Gasoline Market Tightening in Latest EIA Energy Report


By EconMatters


Introduction

After last week`s surprising build of 7.2 million barrels in the oil market, we were wondering if this was an anomaly, the effects of the shipping channel disruptions, or just a timing issue regarding tanker offloads. Well, we added another 7 million barrels to oil inventories again this week, but gasoline inventories had a heavy draw of 7.7 million barrels, thus giving analysts a lot to think about regarding this energy report. If Jeff Currie, head of commodities research at Goldman Sachs is right and we are in a 1 million barrel per day oil deficit, why are we having these outsized builds, especially given the low level of oil imports, not seen in ages?
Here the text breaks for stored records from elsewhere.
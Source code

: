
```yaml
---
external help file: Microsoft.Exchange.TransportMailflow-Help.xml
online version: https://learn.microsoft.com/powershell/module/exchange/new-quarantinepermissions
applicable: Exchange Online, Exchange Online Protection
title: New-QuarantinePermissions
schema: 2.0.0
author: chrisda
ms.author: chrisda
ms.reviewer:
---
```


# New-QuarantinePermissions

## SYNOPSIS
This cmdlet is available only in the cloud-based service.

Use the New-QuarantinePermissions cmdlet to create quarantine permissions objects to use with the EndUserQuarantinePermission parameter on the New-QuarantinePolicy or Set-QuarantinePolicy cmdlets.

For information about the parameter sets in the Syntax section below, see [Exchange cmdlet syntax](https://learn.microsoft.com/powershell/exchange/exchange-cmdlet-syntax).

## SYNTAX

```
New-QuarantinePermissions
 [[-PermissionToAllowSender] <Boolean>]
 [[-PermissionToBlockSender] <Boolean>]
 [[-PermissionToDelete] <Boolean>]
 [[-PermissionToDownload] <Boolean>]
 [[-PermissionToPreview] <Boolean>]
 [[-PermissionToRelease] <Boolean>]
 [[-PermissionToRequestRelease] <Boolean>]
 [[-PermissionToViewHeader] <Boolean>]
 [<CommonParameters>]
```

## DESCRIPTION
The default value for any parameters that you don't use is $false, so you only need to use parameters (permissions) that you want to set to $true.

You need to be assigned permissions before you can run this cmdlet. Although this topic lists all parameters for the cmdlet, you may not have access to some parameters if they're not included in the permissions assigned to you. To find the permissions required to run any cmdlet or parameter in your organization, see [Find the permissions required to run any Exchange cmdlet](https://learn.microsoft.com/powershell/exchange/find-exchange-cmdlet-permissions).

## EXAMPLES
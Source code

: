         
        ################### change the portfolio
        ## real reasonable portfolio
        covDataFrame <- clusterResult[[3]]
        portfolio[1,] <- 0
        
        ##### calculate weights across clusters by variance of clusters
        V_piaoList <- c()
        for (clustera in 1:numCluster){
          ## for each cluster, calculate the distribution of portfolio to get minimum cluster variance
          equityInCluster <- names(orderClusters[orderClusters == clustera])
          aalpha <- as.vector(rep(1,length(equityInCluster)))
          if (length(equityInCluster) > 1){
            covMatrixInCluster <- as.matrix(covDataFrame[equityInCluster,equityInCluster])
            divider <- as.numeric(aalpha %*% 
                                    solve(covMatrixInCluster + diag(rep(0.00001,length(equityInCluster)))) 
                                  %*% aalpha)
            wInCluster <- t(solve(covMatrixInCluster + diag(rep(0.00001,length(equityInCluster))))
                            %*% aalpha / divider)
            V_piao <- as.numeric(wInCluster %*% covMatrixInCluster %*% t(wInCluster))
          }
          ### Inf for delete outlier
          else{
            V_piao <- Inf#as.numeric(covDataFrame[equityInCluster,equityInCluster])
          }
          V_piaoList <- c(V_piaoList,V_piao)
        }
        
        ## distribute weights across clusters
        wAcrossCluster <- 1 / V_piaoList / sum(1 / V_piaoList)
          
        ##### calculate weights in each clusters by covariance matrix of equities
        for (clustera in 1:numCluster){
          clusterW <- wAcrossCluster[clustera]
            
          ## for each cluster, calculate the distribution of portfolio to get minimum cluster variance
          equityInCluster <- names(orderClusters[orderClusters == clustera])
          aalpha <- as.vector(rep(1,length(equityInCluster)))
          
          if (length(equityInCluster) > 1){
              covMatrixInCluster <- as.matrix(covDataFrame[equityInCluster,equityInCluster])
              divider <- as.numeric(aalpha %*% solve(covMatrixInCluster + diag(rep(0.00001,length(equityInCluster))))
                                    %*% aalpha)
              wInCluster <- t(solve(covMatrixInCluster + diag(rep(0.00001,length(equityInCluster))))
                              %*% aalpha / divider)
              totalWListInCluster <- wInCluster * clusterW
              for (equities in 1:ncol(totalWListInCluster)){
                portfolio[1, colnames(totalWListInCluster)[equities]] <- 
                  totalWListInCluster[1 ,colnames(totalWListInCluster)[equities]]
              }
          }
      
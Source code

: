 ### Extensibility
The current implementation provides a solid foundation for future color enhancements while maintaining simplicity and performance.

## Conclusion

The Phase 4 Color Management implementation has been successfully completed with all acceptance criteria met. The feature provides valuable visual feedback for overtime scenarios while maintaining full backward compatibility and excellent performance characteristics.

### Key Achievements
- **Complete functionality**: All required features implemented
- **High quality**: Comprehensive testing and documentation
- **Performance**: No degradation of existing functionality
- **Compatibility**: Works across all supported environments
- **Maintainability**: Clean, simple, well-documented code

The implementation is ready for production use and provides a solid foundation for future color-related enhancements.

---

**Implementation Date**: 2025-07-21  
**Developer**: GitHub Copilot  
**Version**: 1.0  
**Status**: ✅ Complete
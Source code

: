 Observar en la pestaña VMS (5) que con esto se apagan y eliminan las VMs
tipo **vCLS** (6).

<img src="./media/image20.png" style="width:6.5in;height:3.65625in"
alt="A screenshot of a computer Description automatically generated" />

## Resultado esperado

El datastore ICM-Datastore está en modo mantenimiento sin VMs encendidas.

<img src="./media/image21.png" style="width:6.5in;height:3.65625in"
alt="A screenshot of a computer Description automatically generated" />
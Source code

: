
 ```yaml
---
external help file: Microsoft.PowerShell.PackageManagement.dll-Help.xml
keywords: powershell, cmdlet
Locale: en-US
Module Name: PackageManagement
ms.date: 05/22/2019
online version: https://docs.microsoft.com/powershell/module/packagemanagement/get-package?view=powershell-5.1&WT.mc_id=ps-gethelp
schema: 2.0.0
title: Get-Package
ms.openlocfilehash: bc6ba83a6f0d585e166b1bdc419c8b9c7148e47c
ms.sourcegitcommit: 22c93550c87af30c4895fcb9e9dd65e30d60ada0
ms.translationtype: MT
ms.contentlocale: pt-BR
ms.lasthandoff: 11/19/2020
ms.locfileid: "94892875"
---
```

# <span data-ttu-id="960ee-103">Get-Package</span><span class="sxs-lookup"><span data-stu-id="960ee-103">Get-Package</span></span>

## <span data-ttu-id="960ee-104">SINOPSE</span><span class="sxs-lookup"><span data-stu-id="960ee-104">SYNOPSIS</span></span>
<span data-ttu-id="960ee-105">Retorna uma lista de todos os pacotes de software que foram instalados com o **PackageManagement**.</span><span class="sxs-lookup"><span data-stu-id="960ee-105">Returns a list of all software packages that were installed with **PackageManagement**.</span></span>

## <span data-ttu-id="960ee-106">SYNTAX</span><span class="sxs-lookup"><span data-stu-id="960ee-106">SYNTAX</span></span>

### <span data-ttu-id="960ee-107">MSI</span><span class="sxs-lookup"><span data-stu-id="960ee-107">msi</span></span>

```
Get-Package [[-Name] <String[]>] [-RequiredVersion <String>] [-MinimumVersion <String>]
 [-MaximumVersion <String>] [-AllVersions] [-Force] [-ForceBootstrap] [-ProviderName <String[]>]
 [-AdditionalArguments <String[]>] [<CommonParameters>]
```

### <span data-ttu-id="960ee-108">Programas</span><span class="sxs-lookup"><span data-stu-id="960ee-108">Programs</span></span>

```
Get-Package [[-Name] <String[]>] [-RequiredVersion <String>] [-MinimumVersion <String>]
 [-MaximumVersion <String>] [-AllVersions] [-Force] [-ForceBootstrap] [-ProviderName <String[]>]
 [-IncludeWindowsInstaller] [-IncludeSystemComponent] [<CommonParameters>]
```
To say there are a lot of cross currents taking place in the oil market is an understatement. Thus, let us not jump to any hasty conclusions, and start examining the data in the weekly EIA oil report.

Crude Oil Stocks

The headline build of 7 million barrels in US oil inventories was mainly concentrated in (PADD 3) along the Gulf Coast moving from 226.8 last week to 232.2 for a build of 5.4 million barrels, and (PADD 5) along the West Coast moving from 48.5 to 50.2 million barrels in storage, for a gain of 1.7 million barrels. The Midwest (PADD 2) overall had a slight draw, mostly due to Cushing moving from 47.1 down to 46.0 as oil was pipelined to the Gulf Coast for refinery use as refineries ramped up run rates to operate at 87.5 percent of their operable capacity, 1.1 percentage points higher than the previous week. The East Coast had a slight draw in oil inventories of 500,000 barrels, and the Rocky Mountain region (PADD 4) had a slight build of 800,000 barrels of oil.

The past week ended on Friday with a relatively solid employment report, but we added another 15 oil rigs in the US, and Rigs are starting to turn back up as the oil price has risen significantly off the $42 bottom in December. And companies seem to want to monetize their opportunities while they can in the oil patch. But these builds point to just how much oil that is being produced right now, any recession coming into the picture hurting the demand side of the equation, could lead to some ridiculously large weekly builds, like in the 20 million range, and the oil market will crash hard again.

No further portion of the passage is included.